7. I will be able to develop a new vigor for life. By being mindful I can savor the moment, notice things that are novel to me, and appreciate what I have more fully. Enthusiasm for the NOW!

8. I will be more successful with my clients. Not only will I be more adept at being active and present with my clients, but I will be able to teach them what I have learned about mindfulness.

9. I will gain greater satisfaction from my work. By staying in the present moment I will be immersed in my work, rather than anticipating when my shift is over or focusing on the dread I may feel related to an upcoming task.

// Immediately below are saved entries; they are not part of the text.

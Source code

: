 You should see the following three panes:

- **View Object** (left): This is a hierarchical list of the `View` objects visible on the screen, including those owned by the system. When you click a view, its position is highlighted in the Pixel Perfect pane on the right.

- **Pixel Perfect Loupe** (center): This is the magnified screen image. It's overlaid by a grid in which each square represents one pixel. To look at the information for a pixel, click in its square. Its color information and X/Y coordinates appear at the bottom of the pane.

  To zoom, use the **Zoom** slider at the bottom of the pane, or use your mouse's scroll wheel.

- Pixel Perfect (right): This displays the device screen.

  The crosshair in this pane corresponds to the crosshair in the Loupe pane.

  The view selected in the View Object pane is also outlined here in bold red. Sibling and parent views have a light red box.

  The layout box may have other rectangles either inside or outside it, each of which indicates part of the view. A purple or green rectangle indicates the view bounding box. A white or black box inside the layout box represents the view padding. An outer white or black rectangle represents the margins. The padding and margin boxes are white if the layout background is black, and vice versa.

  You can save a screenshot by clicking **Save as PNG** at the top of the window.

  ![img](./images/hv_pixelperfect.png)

10. I'll be able to enjoy my free time more. Rather than preoccupying myself with stressors, thoughts of work, or the future, I will be able to relish the moments where I am most content. When a moment may seem dull, I'll see the opportunity to make it exciting!

11. I will be more in touch with "reality" or the existence of multiple realities. When you are mindful, you start to understand that your unexamined feelings/reactions to a situations do not represent ultimate reality. Being in the moment gives you the chance to see things you might not ordinarily see, and break from typical interpretations of the world around you. Less assuming, more observing and questioning.

12. I will learn more about myself, others, and the world around me. I love exploring new knowledge and insights. Awareness is where it all begins.

13. I will be able to make more positive changes for myself and others. Without awareness, areas for growth or improvement cannot be pursued. To solve a problem, you must first know there is a problem.

I'm sure there are other reasons that I have not listed, but this is a good start. Currently I am reading a book called "1,001 Ways to Live in the Moment," which has been helping me begin my awareness adventures. I look forward to sharing my discoveries.


Well I'm off to the next moment! Oh wait, I'm already here.